We could go on forever about the towering cynicism of the ideologues in the president’s entourage who, through dire tweets and apocalyptic pronouncements on Fox News, stoke a fire-of-fantasy machine that causes the world’s most powerful nation to furlough its park rangers and air traffic controllers while waiting for a string of secret powwows in the Oval Office to deliver a verdict on the vital question of whether the wall should be made of concrete or steel All of that is a proper farce, one that transports democracy in America from the realm of Tocqueville to that of the Marx Brothers.

But the shutdown says something else about the debasement of the Grand Old Party of Lincoln, Eisenhower, and Reagan.

Because this tragicomedy has occurred — how is this not blindingly obvious? — at the very moment when President Vladimir Putin of Russia is trying, through surrogates such as Matteo Salvini, deputy prime minister of Italy; Marine Le Pen of France’s far-right National Rally party; and President Viktor Orban of Hungary, to shatter the foundations of the European Union; when President Recep Tayyip Erdogan of Turkey s quietly strangling the Kurdish people who were the most valiant and pro-Western allies of the United States in the Middle East; when Saudi Arabi’s Crown Prince Mohammed bin Salman is dreaming of applying the Jamal Khashoggi approach to more princes or dissidents who resist him, as well as to borders; when the Iran of the ayatollahs is celebrating its 40th birthday and the new Shi’ite Crescent stretching from Beirut to Damascus to Baghdad; and when the new China is making clear to the world its plans of conquest and beginning to carry them out with calm determination.

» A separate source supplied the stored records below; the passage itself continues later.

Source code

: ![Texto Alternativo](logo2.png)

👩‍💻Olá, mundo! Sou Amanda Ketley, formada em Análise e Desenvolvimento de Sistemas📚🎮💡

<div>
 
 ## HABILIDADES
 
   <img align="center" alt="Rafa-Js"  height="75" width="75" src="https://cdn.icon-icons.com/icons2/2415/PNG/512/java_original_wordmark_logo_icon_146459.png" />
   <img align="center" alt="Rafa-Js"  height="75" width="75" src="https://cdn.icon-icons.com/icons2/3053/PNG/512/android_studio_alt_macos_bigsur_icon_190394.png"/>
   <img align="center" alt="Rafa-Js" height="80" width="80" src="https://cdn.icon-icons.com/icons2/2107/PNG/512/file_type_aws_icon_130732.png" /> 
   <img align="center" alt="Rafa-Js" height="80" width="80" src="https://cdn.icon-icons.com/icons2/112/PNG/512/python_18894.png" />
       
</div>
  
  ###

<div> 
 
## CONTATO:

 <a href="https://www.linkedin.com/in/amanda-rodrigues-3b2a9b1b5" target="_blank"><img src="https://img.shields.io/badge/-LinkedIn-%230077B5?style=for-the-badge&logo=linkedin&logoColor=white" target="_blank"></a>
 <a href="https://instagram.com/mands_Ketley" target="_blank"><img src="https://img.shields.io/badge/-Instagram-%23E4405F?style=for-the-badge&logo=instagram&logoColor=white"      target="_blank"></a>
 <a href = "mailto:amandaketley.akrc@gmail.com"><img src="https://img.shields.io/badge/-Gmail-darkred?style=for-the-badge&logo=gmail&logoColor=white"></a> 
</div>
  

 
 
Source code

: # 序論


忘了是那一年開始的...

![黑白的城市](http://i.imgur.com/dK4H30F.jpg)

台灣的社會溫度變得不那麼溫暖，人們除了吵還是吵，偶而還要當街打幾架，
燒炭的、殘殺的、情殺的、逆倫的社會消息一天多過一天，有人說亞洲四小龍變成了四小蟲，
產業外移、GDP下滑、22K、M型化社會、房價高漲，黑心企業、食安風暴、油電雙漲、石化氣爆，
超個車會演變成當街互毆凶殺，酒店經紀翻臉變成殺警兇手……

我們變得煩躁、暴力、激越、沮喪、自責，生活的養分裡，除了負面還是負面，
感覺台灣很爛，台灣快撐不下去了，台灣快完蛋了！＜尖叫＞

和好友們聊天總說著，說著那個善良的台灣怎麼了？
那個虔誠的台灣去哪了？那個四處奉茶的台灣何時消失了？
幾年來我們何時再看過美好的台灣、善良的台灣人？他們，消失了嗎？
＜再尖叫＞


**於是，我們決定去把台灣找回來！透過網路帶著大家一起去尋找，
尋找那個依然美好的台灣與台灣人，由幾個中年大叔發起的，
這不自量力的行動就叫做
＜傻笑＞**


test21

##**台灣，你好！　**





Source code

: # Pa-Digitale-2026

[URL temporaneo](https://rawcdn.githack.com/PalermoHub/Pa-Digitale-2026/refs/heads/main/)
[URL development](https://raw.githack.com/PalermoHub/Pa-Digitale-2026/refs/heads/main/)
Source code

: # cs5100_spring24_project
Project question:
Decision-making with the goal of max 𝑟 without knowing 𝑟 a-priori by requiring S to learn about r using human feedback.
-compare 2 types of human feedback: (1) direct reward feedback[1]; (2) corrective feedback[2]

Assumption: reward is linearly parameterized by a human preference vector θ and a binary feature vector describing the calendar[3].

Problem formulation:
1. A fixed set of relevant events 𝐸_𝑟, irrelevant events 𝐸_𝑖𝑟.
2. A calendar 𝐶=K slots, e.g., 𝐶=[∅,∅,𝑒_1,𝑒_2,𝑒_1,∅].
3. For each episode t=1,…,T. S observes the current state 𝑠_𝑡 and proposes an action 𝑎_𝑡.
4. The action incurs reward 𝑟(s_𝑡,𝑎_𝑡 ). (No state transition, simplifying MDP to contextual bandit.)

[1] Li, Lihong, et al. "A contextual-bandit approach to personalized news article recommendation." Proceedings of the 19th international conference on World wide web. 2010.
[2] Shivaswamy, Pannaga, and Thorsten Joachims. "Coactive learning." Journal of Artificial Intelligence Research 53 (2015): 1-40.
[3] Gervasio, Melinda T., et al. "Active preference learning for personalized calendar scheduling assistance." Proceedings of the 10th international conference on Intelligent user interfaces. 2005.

Amid all this, the United States prefers to divert its attention and its assets to an invented Latin American peril rather than to open its eyes to the fact that, throughout the world, it is being played, duped, driven out, and made a laughingstock by scheming autocrats.

In the face of these new authoritarian empires whose political clock ticks in decades if not centuries, one might expect to see a plan, a vision, or — if we must think in walls — a wall against the Pacific, an ideological and financial rampart, a moral fortification that, through bricks, mortar, and well-treated allies, would contain, in the South China Sea, the initial movements of an openly advancing Chinese imperialism and, with regard to Russia and its attempts to bring this or that central European or Baltic democracy back into line, reinforce the excellent existing wall known as NATO. Instead, Trump offers us a puerile, lowbrow, puffed up, narcissistic, and tragically clueless “state of emergency,” whose genealogy can be traced more to Barry Goldwater and Charles Lindbergh than to George Marshall, Woodrow Wilson, or John McCain.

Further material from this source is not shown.